### EXERCISE INSTRUCTIONS
Pictures are to be left out. Copy exactly, and only, the lines from the start of the entries below to the line with "Diretórios Monitorados: Detecta", both included.

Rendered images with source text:
==================================================

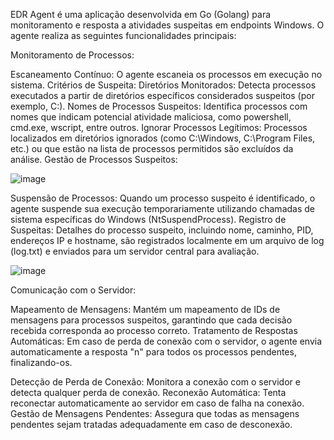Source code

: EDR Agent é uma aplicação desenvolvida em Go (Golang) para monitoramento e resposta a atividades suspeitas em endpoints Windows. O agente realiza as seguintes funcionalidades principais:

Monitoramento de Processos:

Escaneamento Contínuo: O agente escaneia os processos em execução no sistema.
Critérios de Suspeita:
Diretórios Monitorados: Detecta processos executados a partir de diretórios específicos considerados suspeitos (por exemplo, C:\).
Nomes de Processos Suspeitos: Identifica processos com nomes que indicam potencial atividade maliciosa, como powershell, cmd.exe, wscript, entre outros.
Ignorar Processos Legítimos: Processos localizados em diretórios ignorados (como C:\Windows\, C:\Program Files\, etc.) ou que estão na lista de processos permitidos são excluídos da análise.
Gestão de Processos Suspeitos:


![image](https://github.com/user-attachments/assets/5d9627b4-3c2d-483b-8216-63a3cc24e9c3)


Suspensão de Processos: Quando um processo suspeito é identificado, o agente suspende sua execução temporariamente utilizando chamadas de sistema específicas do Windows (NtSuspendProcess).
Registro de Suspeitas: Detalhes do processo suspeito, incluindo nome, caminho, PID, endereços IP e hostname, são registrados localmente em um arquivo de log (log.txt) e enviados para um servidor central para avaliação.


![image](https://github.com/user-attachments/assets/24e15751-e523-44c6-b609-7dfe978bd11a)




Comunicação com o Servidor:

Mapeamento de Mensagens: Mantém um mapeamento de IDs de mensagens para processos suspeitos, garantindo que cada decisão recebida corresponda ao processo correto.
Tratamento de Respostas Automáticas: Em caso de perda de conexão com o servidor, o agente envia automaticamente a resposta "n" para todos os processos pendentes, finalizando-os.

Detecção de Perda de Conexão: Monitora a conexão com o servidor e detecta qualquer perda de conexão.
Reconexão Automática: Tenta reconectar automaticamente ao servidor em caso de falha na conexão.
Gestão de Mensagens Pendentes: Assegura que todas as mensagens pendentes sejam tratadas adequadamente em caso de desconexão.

==================================================

### ANSWER TO THE EXERCISE
Source code

: EDR Agent é uma aplicação desenvolvida em Go (Golang) para monitoramento e resposta a atividades suspeitas em endpoints Windows. O agente realiza as seguintes funcionalidades principais:

Monitoramento de Processos:

Escaneamento Contínuo: O agente escaneia os processos em execução no sistema.
Critérios de Suspeita:
Diretórios Monitorados: Detecta processos executados a partir de diretórios específicos considerados suspeitos (por exemplo, C:\).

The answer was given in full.